İnsan doğasının en önemli kodlarından biri, yaratılış niteliğine uygun seçkin ve değerli yaşam eğilimidir.
Kadın ve erkek doğasının en belirgin özelliği, birbirini tamamlayacak yapı ve donanıma sahip olmasıdır.
Bu özellik kadın ve erkek arasında İnsanlık tarihinin başlangıcından bugüne, bugünden geleceğin en son anına kadara sürecek bir arayışı sonuç vermiştir.
Bu birlikteliği fiziksel olarak ele alma, haz eksenli ve anlık tatminler içeren bir düşünce ile değerlendirme, iki cins arasındaki asıl ilişki niteliğini kavrayamamış olmakla ilgilidir. Bu iki farklı yaratılışın birbirinden asıl talep ettiği şey, kalbi olan duyguların aktarımı ile yaşanılacak bir olma alışkanlığıdır.
Dolayısıyla ilişkiden ne beklendiği ve hangi amaçla sürdürülmesi gerektiği bilincinin olmadığı noktada, yine insanın doğasında olan mükemmeli istemek duyusu, içsel değişime uğrayıp görümü zenginleştirme çabasına girmektedir. Böylelikle yüksek beklentiler için yapılan hayali yatımlar, doyum karşılığı alamadığından bocalamaya başlar.
Ve bugün karşılaşılan boşanma sorunların başında, değer yönetiminin yanlışlığı nedeni ile ortaya çıkan duygusal iflas gelmektedir.

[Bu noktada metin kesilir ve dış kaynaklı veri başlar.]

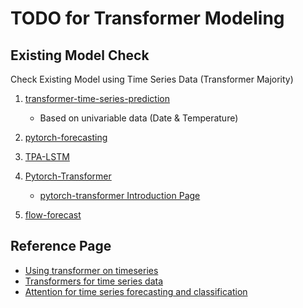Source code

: # TODO for Transformer Modeling

## Existing Model Check

Check Existing Model using Time Series Data (Transformer Majority)

1. [transformer-time-series-prediction](https://github.com/oliverguhr/transformer-time-series-prediction)

   - Based on univariable data (Date & Temperature)

2. [pytorch-forecasting](https://github.com/jdb78/pytorch-forecasting)

3. [TPA-LSTM](https://github.com/shunyaoshih/TPA-LSTM)
4. [Pytorch-Transformer](https://github.com/LiamMaclean216/Pytorch-Transfomer/tree/70f170adc6f3f611fef5282523e886ae45e1e2b6)
   - [pytorch-transformer Introduction Page](https://ichi.pro/ko/pytorch-yecheug-sogae-110907224616774)
5. [flow-forecast](https://github.com/AIStream-Peelout/flow-forecast/tree/master/flood_forecast)

## Reference Page

- [Using transformer on timeseries](https://discuss.pytorch.org/t/using-transformer-on-timeseries/104759)
- [Transformers for time series data](https://www.reddit.com/r/MachineLearning/comments/ckaji4/d_transformers_for_time_series_data/)
- [Attention for time series forecasting and classification](https://towardsdatascience.com/attention-for-time-series-classification-and-forecasting-261723e0006d)
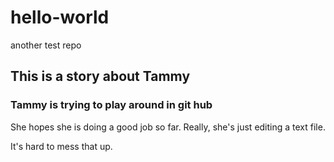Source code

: # hello-world
another test repo
## This is a story about Tammy
### Tammy is trying to play around in git hub
She hopes she is doing a good job so far.
Really, she's just editing a text file.

It's hard to mess that up.
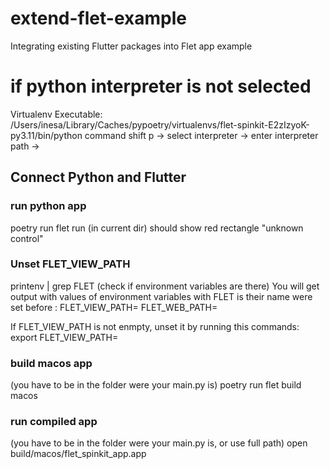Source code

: # extend-flet-example
Integrating existing Flutter packages into Flet app example

# if python interpreter is not selected
Virtualenv
Executable:     /Users/inesa/Library/Caches/pypoetry/virtualenvs/flet-spinkit-E2zIzyoK-py3.11/bin/python
command shift p -> select interpreter -> enter interpreter path -> <Executable>

## Connect Python and Flutter

### run python app
poetry run flet run (in current dir)
should show red rectangle "unknown control"

### Unset FLET_VIEW_PATH

printenv | grep FLET
(check if environment variables are there)
You will get output with values of environment variables with FLET is their name were set before :
FLET_VIEW_PATH=<path>
FLET_WEB_PATH=<path>

If FLET_VIEW_PATH is not enmpty, unset it by running this commands:
export FLET_VIEW_PATH=

### build macos app
(you have to be in the folder were your main.py is)
poetry run flet build macos

### run compiled app
(you have to be in the folder were your main.py is, or use full path)
open build/macos/flet_spinkit_app.app

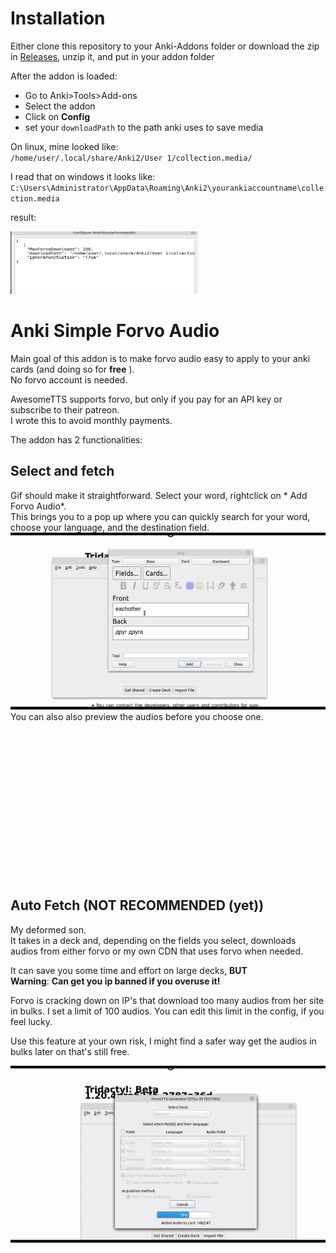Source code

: # Installation
Either clone this repository to your Anki-Addons folder or download the zip in [Releases](https://github.com/Rascalov/Anki-Simple-Forvo-Audio/releases), unzip it, and put in your addon folder

After the addon is loaded:
* Go to Anki>Tools>Add-ons <br>
* Select the addon
* Click on **Config**
* set your `downloadPath` to the path anki uses to save media 

On linux, mine looked like: <br>
`/home/user/.local/share/Anki2/User 1/collection.media/`

I read that on windows it looks like: <br> `C:\Users\Administrator\AppData\Roaming\Anki2\yourankiaccountname\collection.media`

result:

<img src="githubAssets/config.png" width =300 height=100>


# Anki Simple Forvo Audio
Main goal of this addon is to make forvo audio easy to apply to your anki cards (and doing so for **free** ).<br>
No forvo account is needed.

AwesomeTTS supports forvo, but only if you pay for an API key or subscribe to their patreon. <br> I wrote this to avoid monthly payments.

The addon has 2 functionalities:

## Select and fetch
Gif should make it straightforward. Select your word, rightclick on * Add Forvo Audio*. <br>
This brings you to a pop up where you can quickly search for your word, choose your language, and the destination field.
![Fetch Gif SHould be here](/githubAssets/Select-and-Fetch.gif)
You can also also preview the audios before you choose one.  

<br><br><br><br><br><br><br><br><br><br><br><br><br><br>

## Auto Fetch (NOT RECOMMENDED (yet))
My deformed son. <br>
It takes in a deck and, depending on the fields you select, downloads audios from either forvo or my own CDN that uses forvo when needed.<br>


It can save you some time and effort on large decks, **BUT** <br>
**Warning**: **Can get you ip banned if you overuse it!**

Forvo is cracking down on IP's that download too many audios from her site in bulks. I set a limit of 100 audios. 
You can edit this limit in the config, if you feel lucky. 

Use this feature at your own risk, I might find a safer way get the audios in bulks later on that's still free. 

![Generator Gif SHould be here](/githubAssets/AutoGenerator.gif)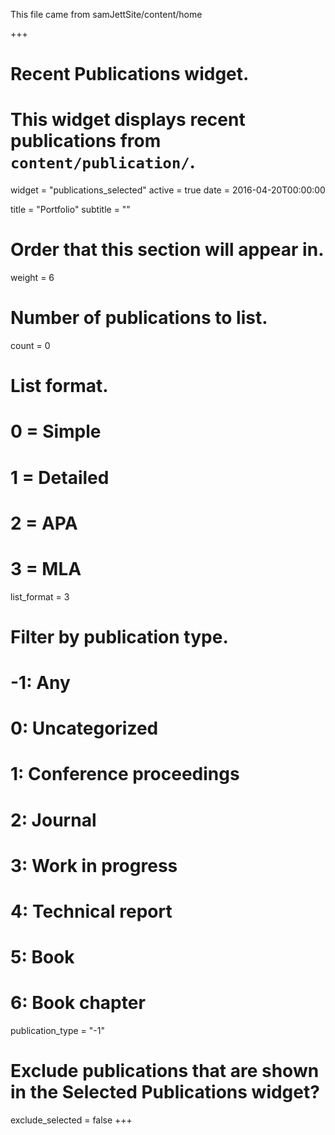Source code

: This file came from samJettSite/content/home

+++
# Recent Publications widget.
# This widget displays recent publications from `content/publication/`.
widget = "publications_selected"
active = true
date = 2016-04-20T00:00:00

title = "Portfolio"
subtitle = ""

# Order that this section will appear in.
weight = 6

# Number of publications to list.
count = 0

# List format.
#   0 = Simple
#   1 = Detailed
#   2 = APA
#   3 = MLA
list_format = 3

# Filter by publication type.
# -1: Any
#  0: Uncategorized
#  1: Conference proceedings
#  2: Journal
#  3: Work in progress
#  4: Technical report
#  5: Book
#  6: Book chapter
publication_type = "-1"

# Exclude publications that are shown in the Selected Publications widget?
exclude_selected = false
+++

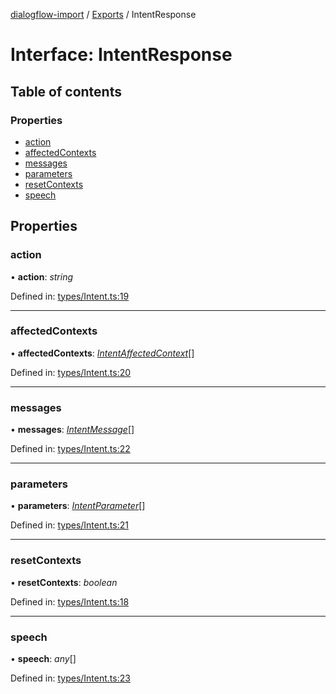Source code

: [dialogflow-import](../README.md) / [Exports](../modules.md) / IntentResponse

# Interface: IntentResponse

## Table of contents

### Properties

- [action](intentresponse.md#action)
- [affectedContexts](intentresponse.md#affectedcontexts)
- [messages](intentresponse.md#messages)
- [parameters](intentresponse.md#parameters)
- [resetContexts](intentresponse.md#resetcontexts)
- [speech](intentresponse.md#speech)

## Properties

### action

• **action**: *string*

Defined in: [types/Intent.ts:19](https://github.com/edupsousa/dialogflow-import/blob/b0e5ad1/src/types/Intent.ts#L19)

___

### affectedContexts

• **affectedContexts**: [*IntentAffectedContext*](intentaffectedcontext.md)[]

Defined in: [types/Intent.ts:20](https://github.com/edupsousa/dialogflow-import/blob/b0e5ad1/src/types/Intent.ts#L20)

___

### messages

• **messages**: [*IntentMessage*](intentmessage.md)[]

Defined in: [types/Intent.ts:22](https://github.com/edupsousa/dialogflow-import/blob/b0e5ad1/src/types/Intent.ts#L22)

___

### parameters

• **parameters**: [*IntentParameter*](intentparameter.md)[]

Defined in: [types/Intent.ts:21](https://github.com/edupsousa/dialogflow-import/blob/b0e5ad1/src/types/Intent.ts#L21)

___

### resetContexts

• **resetContexts**: *boolean*

Defined in: [types/Intent.ts:18](https://github.com/edupsousa/dialogflow-import/blob/b0e5ad1/src/types/Intent.ts#L18)

___

### speech

• **speech**: *any*[]

Defined in: [types/Intent.ts:23](https://github.com/edupsousa/dialogflow-import/blob/b0e5ad1/src/types/Intent.ts#L23)
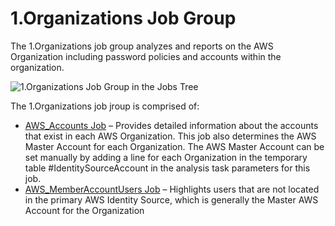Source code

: # 1.Organizations Job Group

The 1.Organizations job group analyzes and reports on the AWS Organization including password
policies and accounts within the organization.

![1.Organizations Job Group in the Jobs Tree](/img/versioned_docs/accessanalyzer_11.6/accessanalyzer/admin/hostmanagement/jobstree.webp)

The 1.Organizations job jroup is comprised of:

- [AWS_Accounts Job](/docs/accessanalyzer/11.6/accessanalyzer/solutions/aws/organizations/aws_accounts.md)
  – Provides detailed information about the accounts that exist in each AWS Organization. This job
  also determines the AWS Master Account for each Organization. The AWS Master Account can be set
  manually by adding a line for each Organization in the temporary table #IdentitySourceAccount in
  the analysis task parameters for this job.
- [AWS_MemberAccountUsers Job](/docs/accessanalyzer/11.6/accessanalyzer/solutions/aws/organizations/aws_memberaccountusers.md)
  – Highlights users that are not located in the primary AWS Identity Source, which is generally the
  Master AWS Account for the Organization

Kişilik istikrarsızlıkları, kararsızlıklar, başka arayışların içine girmek, elde avuçta kalan son şeyleri de saçıp savurmak için girişilen şaşkınlık hareketleridir.
Kısır döngüler değişimi fiziksel ve mekânsal bağlamda tetikliyor görünse de aslında bakış açısı ile ilgili bir yeni açı gereksiniminin bildirimidir.
Bu noktada uyum becerilerini geliştirmek için isteklilik ve kararlılık içinde olmak, yaşamın en gerçekçi beklentisidir.
Ancak insanların aceleci yanları, sorunları ele alırken ortaya çıkmış problemlerin birden ortadan kalmasını istemeleri nedeniyle gösterdikleri sabırsızlıklardır.
Oysa bu çok değerli kurtarma hareketinin gerçek ve gerekçeli bir önemi vardır.
Evet, yaşam sonucu itibariyle ürettiği şeyler nedeniyle değerlidir. Dolayısıyla hayatla sunulan şeylerin iyi gözlemlenmesi bir var oluş ödevidir.